Rapid transit line in Barcelona, Spain

Line 10 (Línia 10 in Catalan; /ca/) is a rapid transit line of the Barcelona Metro network. A fully-automated line, it started operation on April 18, 2010. Part of the line is still under construction, with 17 stations currently in operation in Barcelona, Badalona and L'Hospitalet de Llobregat. The line is currently operated as two disconnected branches; the ZAL│Riu Vell – Collblanc section is known as L10 South (L10 Sud in Catalan) while the La Sagrera – Gorg portion is known as L10 North (L10 Nord in Catalan). The line's missing central section, expected to be completed by 2030, shares a significant portion of its tracks with Line 9.

==Overview==
The line will link the Zona Franca with Badalona, through Barcelona proper, sharing most of the area covered by L9. L9/10 will be the deepest and longest line in the network. Originally expected to be ready by 2008, ongoing problems with its construction are going to delay its completion until as late as 2025.
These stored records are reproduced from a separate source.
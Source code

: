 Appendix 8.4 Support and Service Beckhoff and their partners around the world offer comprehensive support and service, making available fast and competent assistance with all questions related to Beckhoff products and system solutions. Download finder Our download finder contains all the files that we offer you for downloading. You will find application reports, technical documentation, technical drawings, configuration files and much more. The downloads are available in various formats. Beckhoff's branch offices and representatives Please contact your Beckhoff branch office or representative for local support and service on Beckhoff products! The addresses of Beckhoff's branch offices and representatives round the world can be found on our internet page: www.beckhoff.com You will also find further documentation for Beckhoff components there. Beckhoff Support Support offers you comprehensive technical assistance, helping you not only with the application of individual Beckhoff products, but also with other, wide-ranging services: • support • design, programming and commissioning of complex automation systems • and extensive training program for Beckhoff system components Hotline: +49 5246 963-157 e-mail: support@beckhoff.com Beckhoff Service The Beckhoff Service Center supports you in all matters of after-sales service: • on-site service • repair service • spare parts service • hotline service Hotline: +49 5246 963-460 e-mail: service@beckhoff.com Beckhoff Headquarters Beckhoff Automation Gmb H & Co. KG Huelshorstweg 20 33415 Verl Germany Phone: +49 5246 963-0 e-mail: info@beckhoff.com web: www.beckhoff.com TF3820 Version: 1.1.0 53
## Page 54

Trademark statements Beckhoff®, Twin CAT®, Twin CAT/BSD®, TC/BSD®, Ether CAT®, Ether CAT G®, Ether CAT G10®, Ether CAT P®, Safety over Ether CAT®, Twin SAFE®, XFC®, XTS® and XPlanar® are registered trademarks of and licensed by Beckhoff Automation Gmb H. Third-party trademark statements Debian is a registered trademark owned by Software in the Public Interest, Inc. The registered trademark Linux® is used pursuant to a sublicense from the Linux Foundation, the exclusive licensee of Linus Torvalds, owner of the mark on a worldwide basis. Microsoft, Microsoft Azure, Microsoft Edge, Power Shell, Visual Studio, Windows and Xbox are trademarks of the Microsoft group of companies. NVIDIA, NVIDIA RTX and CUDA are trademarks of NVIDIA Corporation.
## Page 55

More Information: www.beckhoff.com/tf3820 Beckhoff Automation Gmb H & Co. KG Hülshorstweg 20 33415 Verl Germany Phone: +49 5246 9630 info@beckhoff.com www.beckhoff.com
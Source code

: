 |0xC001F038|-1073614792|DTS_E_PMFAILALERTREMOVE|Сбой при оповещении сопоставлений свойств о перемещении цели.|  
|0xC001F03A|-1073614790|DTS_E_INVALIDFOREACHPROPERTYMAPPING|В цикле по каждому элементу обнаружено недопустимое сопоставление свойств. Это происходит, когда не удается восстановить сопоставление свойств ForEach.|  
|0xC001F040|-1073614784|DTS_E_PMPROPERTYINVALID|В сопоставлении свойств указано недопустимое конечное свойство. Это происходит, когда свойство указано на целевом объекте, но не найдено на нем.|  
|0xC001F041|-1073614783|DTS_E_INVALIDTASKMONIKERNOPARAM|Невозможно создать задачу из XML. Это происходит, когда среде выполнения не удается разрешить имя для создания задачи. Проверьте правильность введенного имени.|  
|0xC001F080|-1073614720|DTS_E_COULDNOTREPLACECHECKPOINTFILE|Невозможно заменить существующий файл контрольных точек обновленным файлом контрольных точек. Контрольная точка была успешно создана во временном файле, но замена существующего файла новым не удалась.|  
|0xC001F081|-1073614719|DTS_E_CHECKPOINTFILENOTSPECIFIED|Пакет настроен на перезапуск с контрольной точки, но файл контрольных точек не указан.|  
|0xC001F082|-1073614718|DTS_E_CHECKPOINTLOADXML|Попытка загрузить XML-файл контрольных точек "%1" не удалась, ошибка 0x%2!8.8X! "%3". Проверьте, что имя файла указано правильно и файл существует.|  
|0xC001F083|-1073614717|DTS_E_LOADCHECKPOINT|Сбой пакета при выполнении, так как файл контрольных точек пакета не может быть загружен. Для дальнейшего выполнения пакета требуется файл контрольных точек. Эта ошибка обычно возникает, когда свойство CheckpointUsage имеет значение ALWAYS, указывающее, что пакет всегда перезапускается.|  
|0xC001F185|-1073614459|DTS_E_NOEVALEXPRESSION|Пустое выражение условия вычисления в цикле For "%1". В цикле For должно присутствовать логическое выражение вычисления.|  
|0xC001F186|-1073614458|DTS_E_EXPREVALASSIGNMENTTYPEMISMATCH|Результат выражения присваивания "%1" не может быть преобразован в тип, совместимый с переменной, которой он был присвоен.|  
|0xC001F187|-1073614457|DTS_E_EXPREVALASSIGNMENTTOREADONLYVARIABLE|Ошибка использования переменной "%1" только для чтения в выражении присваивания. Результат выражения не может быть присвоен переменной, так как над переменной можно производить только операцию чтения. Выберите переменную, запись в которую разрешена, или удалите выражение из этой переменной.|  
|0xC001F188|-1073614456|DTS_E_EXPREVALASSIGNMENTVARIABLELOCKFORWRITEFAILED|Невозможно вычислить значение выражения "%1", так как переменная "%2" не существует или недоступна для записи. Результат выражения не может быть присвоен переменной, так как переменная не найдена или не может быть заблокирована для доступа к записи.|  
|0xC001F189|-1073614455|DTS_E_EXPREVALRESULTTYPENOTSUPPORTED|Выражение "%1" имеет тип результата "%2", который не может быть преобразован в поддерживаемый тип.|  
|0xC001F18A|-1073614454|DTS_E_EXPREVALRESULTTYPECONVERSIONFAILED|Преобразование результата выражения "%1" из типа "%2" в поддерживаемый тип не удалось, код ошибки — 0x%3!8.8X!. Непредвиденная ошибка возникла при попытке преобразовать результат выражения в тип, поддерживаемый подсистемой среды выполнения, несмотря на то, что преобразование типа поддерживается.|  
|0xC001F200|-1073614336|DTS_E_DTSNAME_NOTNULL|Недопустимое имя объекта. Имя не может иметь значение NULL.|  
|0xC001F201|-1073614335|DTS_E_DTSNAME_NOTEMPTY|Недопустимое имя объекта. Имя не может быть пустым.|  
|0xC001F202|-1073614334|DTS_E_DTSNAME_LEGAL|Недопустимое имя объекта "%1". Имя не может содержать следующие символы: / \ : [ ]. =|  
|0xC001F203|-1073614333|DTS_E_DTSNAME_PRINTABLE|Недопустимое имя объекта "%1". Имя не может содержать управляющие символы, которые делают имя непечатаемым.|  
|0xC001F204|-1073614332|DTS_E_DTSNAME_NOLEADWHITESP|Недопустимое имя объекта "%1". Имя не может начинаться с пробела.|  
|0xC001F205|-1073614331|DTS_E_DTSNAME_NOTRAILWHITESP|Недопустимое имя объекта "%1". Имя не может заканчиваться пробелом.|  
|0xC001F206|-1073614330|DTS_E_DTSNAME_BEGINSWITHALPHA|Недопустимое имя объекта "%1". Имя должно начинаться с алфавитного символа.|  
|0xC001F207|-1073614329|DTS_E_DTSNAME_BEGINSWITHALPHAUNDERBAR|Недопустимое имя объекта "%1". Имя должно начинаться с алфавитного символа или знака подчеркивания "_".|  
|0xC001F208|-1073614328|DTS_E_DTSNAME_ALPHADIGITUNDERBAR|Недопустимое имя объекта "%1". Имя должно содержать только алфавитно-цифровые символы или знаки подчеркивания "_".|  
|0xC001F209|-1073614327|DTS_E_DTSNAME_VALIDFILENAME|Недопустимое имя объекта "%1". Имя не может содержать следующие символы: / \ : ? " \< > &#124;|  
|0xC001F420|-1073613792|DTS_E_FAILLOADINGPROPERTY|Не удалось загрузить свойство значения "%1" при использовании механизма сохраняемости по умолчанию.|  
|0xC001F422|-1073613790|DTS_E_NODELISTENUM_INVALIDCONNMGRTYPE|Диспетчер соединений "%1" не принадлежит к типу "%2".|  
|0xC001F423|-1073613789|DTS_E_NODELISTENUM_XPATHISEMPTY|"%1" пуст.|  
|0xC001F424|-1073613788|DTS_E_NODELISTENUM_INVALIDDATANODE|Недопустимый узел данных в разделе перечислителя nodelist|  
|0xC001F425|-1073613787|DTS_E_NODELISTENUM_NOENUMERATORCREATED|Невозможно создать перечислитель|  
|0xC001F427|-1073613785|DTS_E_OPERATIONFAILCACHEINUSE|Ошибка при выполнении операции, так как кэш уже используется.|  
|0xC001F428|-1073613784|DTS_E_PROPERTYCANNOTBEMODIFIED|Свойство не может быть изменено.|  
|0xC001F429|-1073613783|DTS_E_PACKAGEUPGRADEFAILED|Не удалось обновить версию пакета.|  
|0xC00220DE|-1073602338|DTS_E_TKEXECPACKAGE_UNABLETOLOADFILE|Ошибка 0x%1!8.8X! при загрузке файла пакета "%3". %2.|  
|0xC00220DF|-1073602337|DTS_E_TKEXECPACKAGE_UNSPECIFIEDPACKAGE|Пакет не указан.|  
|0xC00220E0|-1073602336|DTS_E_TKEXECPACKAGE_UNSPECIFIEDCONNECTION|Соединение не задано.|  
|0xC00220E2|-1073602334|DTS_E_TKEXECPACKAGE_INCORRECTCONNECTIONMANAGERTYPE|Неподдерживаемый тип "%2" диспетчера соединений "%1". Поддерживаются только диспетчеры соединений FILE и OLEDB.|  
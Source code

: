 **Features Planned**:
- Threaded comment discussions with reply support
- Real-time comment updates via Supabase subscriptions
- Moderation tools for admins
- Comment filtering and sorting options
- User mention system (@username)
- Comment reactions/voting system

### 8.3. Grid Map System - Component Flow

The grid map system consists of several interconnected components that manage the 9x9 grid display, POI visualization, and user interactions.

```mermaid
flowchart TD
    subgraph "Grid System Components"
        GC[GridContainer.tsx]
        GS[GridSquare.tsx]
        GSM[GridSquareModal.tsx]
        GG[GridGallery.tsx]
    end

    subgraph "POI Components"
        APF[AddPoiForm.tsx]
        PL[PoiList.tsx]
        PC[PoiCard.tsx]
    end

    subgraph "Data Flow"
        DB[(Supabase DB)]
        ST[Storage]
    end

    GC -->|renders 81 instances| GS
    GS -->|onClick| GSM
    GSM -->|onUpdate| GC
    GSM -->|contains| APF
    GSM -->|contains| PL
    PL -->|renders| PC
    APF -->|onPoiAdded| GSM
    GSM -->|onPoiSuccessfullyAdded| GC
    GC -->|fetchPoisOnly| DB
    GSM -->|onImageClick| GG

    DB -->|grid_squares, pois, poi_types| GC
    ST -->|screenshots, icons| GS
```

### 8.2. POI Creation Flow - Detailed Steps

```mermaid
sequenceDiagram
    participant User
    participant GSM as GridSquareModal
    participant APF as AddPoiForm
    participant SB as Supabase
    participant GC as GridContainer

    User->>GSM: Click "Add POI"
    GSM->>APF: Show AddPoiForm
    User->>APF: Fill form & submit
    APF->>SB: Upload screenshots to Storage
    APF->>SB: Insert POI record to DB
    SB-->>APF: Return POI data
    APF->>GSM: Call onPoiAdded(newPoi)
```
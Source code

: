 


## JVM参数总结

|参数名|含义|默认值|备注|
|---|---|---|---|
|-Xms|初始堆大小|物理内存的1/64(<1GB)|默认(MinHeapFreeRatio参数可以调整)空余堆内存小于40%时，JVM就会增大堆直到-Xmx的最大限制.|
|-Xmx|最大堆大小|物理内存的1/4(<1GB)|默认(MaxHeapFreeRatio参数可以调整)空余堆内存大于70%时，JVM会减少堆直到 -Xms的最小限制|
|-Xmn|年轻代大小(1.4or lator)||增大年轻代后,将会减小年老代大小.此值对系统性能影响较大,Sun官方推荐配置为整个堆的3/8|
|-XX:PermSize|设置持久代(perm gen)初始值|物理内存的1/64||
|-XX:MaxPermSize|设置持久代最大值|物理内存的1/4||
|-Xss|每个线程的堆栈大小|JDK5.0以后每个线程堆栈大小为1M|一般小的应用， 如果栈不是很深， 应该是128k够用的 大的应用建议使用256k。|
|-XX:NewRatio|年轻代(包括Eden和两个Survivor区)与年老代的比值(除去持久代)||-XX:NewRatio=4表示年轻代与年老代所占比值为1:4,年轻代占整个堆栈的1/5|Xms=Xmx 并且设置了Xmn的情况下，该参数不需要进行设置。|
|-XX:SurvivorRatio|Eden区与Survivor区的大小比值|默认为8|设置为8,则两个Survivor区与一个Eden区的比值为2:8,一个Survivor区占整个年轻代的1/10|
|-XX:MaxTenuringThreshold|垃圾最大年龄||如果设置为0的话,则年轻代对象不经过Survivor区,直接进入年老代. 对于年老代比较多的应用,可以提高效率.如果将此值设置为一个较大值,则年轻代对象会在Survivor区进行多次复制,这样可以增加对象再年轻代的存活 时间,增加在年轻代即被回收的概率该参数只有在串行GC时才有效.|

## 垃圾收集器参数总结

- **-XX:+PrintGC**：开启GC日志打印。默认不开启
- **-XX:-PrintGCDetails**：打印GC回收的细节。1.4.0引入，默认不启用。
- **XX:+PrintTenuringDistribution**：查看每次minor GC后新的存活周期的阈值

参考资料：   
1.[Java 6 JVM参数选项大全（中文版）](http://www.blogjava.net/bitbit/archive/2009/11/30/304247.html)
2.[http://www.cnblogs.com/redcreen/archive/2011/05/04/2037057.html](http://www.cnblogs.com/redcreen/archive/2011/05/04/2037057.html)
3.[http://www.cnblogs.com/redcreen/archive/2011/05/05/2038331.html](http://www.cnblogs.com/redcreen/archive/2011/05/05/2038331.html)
The line is currently operated in two sections, North and South, similarly to line 9.

===Northern section===
The section from Gorg to Bon Pastor opened on 18 April 2010, and the section from La Sagrera to Bon Pastor (except Sagrera | TAV station) opened 26 June 2010. This section is operated as L10 Nord.

===Southern section===
On 8 September 2018 the section between Foc station and the junction with the main route of line 9 at Can Tries Gornal opened to the public, with the exception of the stations Ciutat de la Justícia and Provençana. The opening of these two stations was deferred to 2019, with the rest of the line on the viaduct through the Zona Franca proper opening between 2020 and 2025. Trains on this section operate between Zona Franca and Collblanc stations, as the line from Collblanc to Zona Universitària is single track and does not have sufficient capacity for both L9 and L10 to run. This section is operated as L10 Sud.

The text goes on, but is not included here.